O filme não foi planejado como socialmente agudo. No início, apenas queríamos que fosse uma história de duas pessoas passando por um divórcio, mas, ainda morando juntas. Então, eles lutam e fazem as pazes lá. No início, queríamos que fosse uma comédia romântica, mas depois decidimos que ambos os personagens deveriam ser médicos, o que causou uma mudança no gênero do roteiro. Estávamos procurando materiais relacionados na internet, lendo vários fóruns profissionais, assistindo a vídeos do YouTube. A propósito, foi ali que descobrimos a série documental chamada The Ambulance. Ela foi filmada em Ekaterinburg e tem dezenas de episódios. Basicamente, cada parte é um documentário sobre determinada chamada de emergência, quando os cinegrafistas locais apenas seguem a equipe médica em seus trabalhos. Também conhecemos pessoalmente dois médicos de emergência, um da cidade de Yuliyanovsk e o outro de Moscou. Mais tarde, nosso produtor executivo também nos encontrou um médico para servir de consultor. Então, conseguimos ter um grupo bem grande de correspondentes. Nós simplesmente não podíamos ignorar a realidade de suas vidas e a verdade sobre nossa reforma médica. Não podíamos nos dar ao luxo de evitar isso. Porque tem um efeito forte nessas pessoas, a cada dia, a cada minuto.

 

Tanto em Arritmia quanto em O Coração do Mundo você olha para um universo masculino em ebulição e propenso ao declínio. De onde vem esse seu desejo de expressar-se a partir de uma perspectiva masculina?
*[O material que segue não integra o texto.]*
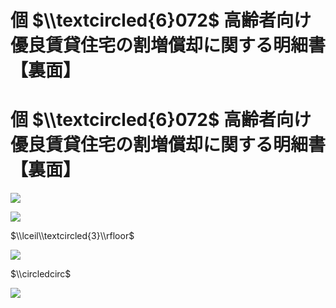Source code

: # 個 $\\textcircled{6}072$ 高齢者向け優良賃貸住宅の割増償却に関する明細書【裏面】

# 個 $\\textcircled{6}072$ 高齢者向け優良賃貸住宅の割増償却に関する明細書【裏面】

![](https://www.nta.go.jp/tmp/cbd5dc41-6178-4e3d-a920-14f1ea5677d6/images/1cceb69355967662b9d29b09a42e9eff8904f3c76a7e2f0f64d42f5003187bc9.jpg)

![](https://www.nta.go.jp/tmp/cbd5dc41-6178-4e3d-a920-14f1ea5677d6/images/a7317b0b47540680bf454cb625dbf9d850b014475e18b4c5e50e8bdd086833e4.jpg)

$\\lceil\\textcircled{3}\\rfloor$

![](https://www.nta.go.jp/tmp/cbd5dc41-6178-4e3d-a920-14f1ea5677d6/images/8e3685d5e4a049585e27d704dfa9b693f85ac1bc0b6838c6c3cfd39939f27bbb.jpg)

$\\circledcirc$

![](https://www.nta.go.jp/tmp/cbd5dc41-6178-4e3d-a920-14f1ea5677d6/images/690be6869863ff0cbe8b0b242efb7a1056507eb360a535ac1f4547e37300b754.jpg)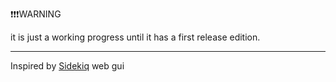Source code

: ❗️❗️❗️WARNING

it is just a working progress until it has a first release edition.


---
Inspired by [Sidekiq](https://github.com/mperham/sidekiq) web gui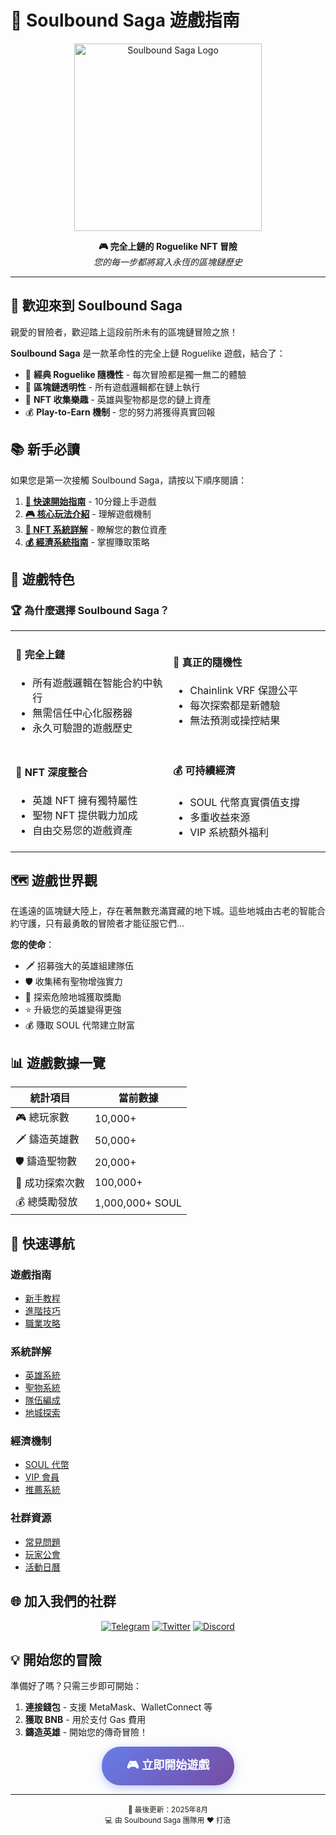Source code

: # 🏰 Soulbound Saga 遊戲指南

<p align="center">
  <img src="../assets/logo.png" alt="Soulbound Saga Logo" width="300">
</p>

<p align="center">
  <strong>🎮 完全上鏈的 Roguelike NFT 冒險</strong><br>
  <em>您的每一步都將寫入永恆的區塊鏈歷史</em>
</p>

---

## 🌟 歡迎來到 Soulbound Saga

親愛的冒險者，歡迎踏上這段前所未有的區塊鏈冒險之旅！

**Soulbound Saga** 是一款革命性的完全上鏈 Roguelike 遊戲，結合了：
- 🎲 **經典 Roguelike 隨機性** - 每次冒險都是獨一無二的體驗
- 🔗 **區塊鏈透明性** - 所有遊戲邏輯都在鏈上執行
- 💎 **NFT 收集樂趣** - 英雄與聖物都是您的鏈上資產
- 💰 **Play-to-Earn 機制** - 您的努力將獲得真實回報

## 📚 新手必讀

如果您是第一次接觸 Soulbound Saga，請按以下順序閱讀：

1. **[🚀 快速開始指南](quickstart/getting-started.md)** - 10分鐘上手遊戲
2. **[🎮 核心玩法介紹](gameplay/core-mechanics.md)** - 理解遊戲機制
3. **[💎 NFT 系統詳解](nft/hero-system.md)** - 瞭解您的數位資產
4. **[💰 經濟系統指南](economy/soul-token.md)** - 掌握賺取策略

## 🎯 遊戲特色

### 🏆 為什麼選擇 Soulbound Saga？

<table>
  <tr>
    <td width="50%">
      <h4>🔗 完全上鏈</h4>
      <ul>
        <li>所有遊戲邏輯在智能合約中執行</li>
        <li>無需信任中心化服務器</li>
        <li>永久可驗證的遊戲歷史</li>
      </ul>
    </td>
    <td width="50%">
      <h4>🎲 真正的隨機性</h4>
      <ul>
        <li>Chainlink VRF 保證公平</li>
        <li>每次探索都是新體驗</li>
        <li>無法預測或操控結果</li>
      </ul>
    </td>
  </tr>
  <tr>
    <td width="50%">
      <h4>💎 NFT 深度整合</h4>
      <ul>
        <li>英雄 NFT 擁有獨特屬性</li>
        <li>聖物 NFT 提供戰力加成</li>
        <li>自由交易您的遊戲資產</li>
      </ul>
    </td>
    <td width="50%">
      <h4>💰 可持續經濟</h4>
      <ul>
        <li>SOUL 代幣真實價值支撐</li>
        <li>多重收益來源</li>
        <li>VIP 系統額外福利</li>
      </ul>
    </td>
  </tr>
</table>

## 🗺️ 遊戲世界觀

在遙遠的區塊鏈大陸上，存在著無數充滿寶藏的地下城。這些地城由古老的智能合約守護，只有最勇敢的冒險者才能征服它們...

**您的使命**：
- 🗡️ 招募強大的英雄組建隊伍
- 🛡️ 收集稀有聖物增強實力  
- 🏰 探索危險地城獲取獎勵
- ⭐ 升級您的英雄變得更強
- 💰 賺取 SOUL 代幣建立財富

## 📊 遊戲數據一覽

<div align="center">

| 統計項目 | 當前數據 |
|---------|---------|
| 🎮 總玩家數 | 10,000+ |
| 🗡️ 鑄造英雄數 | 50,000+ |
| 🛡️ 鑄造聖物數 | 20,000+ |
| 🏰 成功探索次數 | 100,000+ |
| 💰 總獎勵發放 | 1,000,000+ SOUL |

</div>

## 🚀 快速導航

### 遊戲指南
- [新手教程](tutorial/beginner-guide.md)
- [進階技巧](tutorial/advanced-tips.md)
- [職業攻略](tutorial/class-guide.md)

### 系統詳解
- [英雄系統](systems/hero-system.md)
- [聖物系統](systems/relic-system.md)
- [隊伍編成](systems/party-building.md)
- [地城探索](systems/dungeon-exploration.md)

### 經濟機制
- [SOUL 代幣](economy/soul-token.md)
- [VIP 會員](economy/vip-benefits.md)
- [推薦系統](economy/referral-system.md)

### 社群資源
- [常見問題](community/faq.md)
- [玩家公會](community/guilds.md)
- [活動日曆](community/events.md)

## 🌐 加入我們的社群

<div align="center">

[![Telegram](https://img.shields.io/badge/Telegram-2CA5E0?style=for-the-badge&logo=telegram&logoColor=white)](https://t.me/Soulbound_Saga)
[![Twitter](https://img.shields.io/badge/Twitter-1DA1F2?style=for-the-badge&logo=twitter&logoColor=white)](https://x.com/Soulbound_Saga)
[![Discord](https://img.shields.io/badge/Discord-7289DA?style=for-the-badge&logo=discord&logoColor=white)](https://discord.gg/soulboundsaga)

</div>

## 💡 開始您的冒險

準備好了嗎？只需三步即可開始：

1. **連接錢包** - 支援 MetaMask、WalletConnect 等
2. **獲取 BNB** - 用於支付 Gas 費用
3. **鑄造英雄** - 開始您的傳奇冒險！

<div align="center">
  <a href="https://app.soulboundsaga.com" target="_blank">
    <button style="background: linear-gradient(135deg, #667eea 0%, #764ba2 100%); color: white; padding: 15px 40px; border: none; border-radius: 30px; font-size: 18px; font-weight: bold; cursor: pointer; box-shadow: 0 4px 15px rgba(102, 126, 234, 0.4);">
      🎮 立即開始遊戲
    </button>
  </a>
</div>

---

<p align="center">
  <small>
    📅 最後更新：2025年8月<br>
    💻 由 Soulbound Saga 團隊用 ❤️ 打造
  </small>
</p>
Apenas foi assim que aconteceu. Meu filme de estreia, The Mill Hope, era sobre uma mulher. Em Arritmia o personagem principal é homem. Acho que foi fácil retratá-lo porque entendo bem como uma pessoa pode se identificar tanto com sua profissão ao ponto dela se tornar parte de sua personalidade. Já quanto a O Coração do Mundo, o motivo da história ser contada de uma perspectiva masculina foi que escrevi o roteiro junto com o ator principal, Stepan Devonin. Mas, não quero que seja apenas algo do tipo “visão masculina vs feminina”. Se você tiver a chance de ler Três Minutos de Silêncio, novo roteiro que estou co-escrevendo com Boris Khlebnikov, não tem nenhuma personagem feminina. É uma história de dois calouros que entram num barco de pesca, onde todos vivem como uma máfia de piratas. Foi muito emocionante escrever, pensar e tentar entender o mundo desses homens trancados num pequeno espaço com 15 outros homens. E, pode ser, quando você começa a analisar novamente, como e por que ela escreve sobre os homens? Qual é a razão? Não há razão. Meu próximo roteiro de longa-metragem será sobre o universo feminino. E assim por diante. Enfim, é trabalho dos críticos analisar essas coisas. A propósito, atualmente estou trabalhando em vários projetos sobre juventude. E daí? Todo mundo vai perguntar por que Meshchaninova se voltou para esse tópico? É apenas o caminho. Aconteceu. Simplesmente me interessei.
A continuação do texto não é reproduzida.